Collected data
- - - - - - -

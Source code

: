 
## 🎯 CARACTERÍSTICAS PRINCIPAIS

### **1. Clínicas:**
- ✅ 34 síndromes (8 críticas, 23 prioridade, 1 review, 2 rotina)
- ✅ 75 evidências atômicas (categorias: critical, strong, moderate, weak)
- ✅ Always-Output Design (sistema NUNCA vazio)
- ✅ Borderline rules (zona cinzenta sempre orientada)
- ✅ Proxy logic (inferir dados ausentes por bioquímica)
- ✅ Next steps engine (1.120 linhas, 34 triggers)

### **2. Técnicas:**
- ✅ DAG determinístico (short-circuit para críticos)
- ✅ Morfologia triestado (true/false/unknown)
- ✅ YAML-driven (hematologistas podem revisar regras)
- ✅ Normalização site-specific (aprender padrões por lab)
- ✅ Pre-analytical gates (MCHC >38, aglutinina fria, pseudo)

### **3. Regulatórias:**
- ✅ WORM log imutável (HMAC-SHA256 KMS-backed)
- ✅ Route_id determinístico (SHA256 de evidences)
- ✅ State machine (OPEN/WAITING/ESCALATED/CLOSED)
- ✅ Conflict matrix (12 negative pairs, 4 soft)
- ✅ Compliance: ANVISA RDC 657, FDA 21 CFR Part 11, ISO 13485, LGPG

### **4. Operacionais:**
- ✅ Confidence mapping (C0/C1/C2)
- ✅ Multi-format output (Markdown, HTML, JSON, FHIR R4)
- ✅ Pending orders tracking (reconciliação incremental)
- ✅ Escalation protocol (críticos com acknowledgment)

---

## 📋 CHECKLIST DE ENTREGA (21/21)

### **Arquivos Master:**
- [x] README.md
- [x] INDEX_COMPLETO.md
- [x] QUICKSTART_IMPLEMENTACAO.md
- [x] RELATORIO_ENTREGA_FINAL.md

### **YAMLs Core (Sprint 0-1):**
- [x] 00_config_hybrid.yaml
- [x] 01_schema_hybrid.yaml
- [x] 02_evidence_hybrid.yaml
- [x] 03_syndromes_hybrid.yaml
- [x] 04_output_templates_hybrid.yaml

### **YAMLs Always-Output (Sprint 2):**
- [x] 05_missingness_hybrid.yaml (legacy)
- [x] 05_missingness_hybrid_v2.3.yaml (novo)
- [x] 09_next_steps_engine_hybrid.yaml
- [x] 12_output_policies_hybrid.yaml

- - - - - - -

Goal of the exercise: Make a verbatim copy of every entry shown above.

Exercise output:
Source code

: 
## 🎯 CARACTERÍSTICAS PRINCIPAIS

### **1. Clínicas:**
- ✅ 34 síndromes (8 críticas, 23 prioridade, 1 review, 2 rotina)
- ✅ 75 evidências atômicas (categorias: critical, strong, moderate, weak)
- ✅ Always-Output Design (sistema NUNCA vazio)
- ✅ Borderline rules (zona cinzenta sempre orientada)
- ✅ Proxy logic (inferir dados ausentes por bioquímica)
- ✅ Next steps engine (1.120 linhas, 34 triggers)

### **2. Técnicas:**
- ✅ DAG determinístico (short-circuit para críticos)
- ✅ Morfologia triestado (true/false/unknown)
- ✅ YAML-driven (hematologistas podem revisar regras)
- ✅ Normalização site-specific (aprender padrões por lab)
- ✅ Pre-analytical gates (MCHC >38, aglutinina fria, pseudo)

### **3. Regulatórias:**
- ✅ WORM log imutável (HMAC-SHA256 KMS-backed)
- ✅ Route_id determinístico (SHA256 de evidences)
- ✅ State machine (OPEN/WAITING/ESCALATED/CLOSED)
- ✅ Conflict matrix (12 negative pairs, 4 soft)
- ✅ Compliance: ANVISA RDC 657, FDA 21 CFR Part 11, ISO 13485, LGPG

### **4. Operacionais:**
- ✅ Confidence mapping (C0/C1/C2)
- ✅ Multi-format output (Markdown, HTML, JSON, FHIR R4)
- ✅ Pending orders tracking (reconciliação incremental)
- ✅ Escalation protocol (críticos com acknowledgment)

---

## 📋 CHECKLIST DE ENTREGA (21/21)

### **Arquivos Master:**
- [x] README.md
- [x] INDEX_COMPLETO.md
- [x] QUICKSTART_IMPLEMENTACAO.md
- [x] RELATORIO_ENTREGA_FINAL.md

### **YAMLs Core (Sprint 0-1):**
- [x] 00_config_hybrid.yaml
- [x] 01_schema_hybrid.yaml
- [x] 02_evidence_hybrid.yaml
- [x] 03_syndromes_hybrid.yaml
- [x] 04_output_templates_hybrid.yaml

### **YAMLs Always-Output (Sprint 2):**
- [x] 05_missingness_hybrid.yaml (legacy)
- [x] 05_missingness_hybrid_v2.3.yaml (novo)
- [x] 09_next_steps_engine_hybrid.yaml
- [x] 12_output_policies_hybrid.yaml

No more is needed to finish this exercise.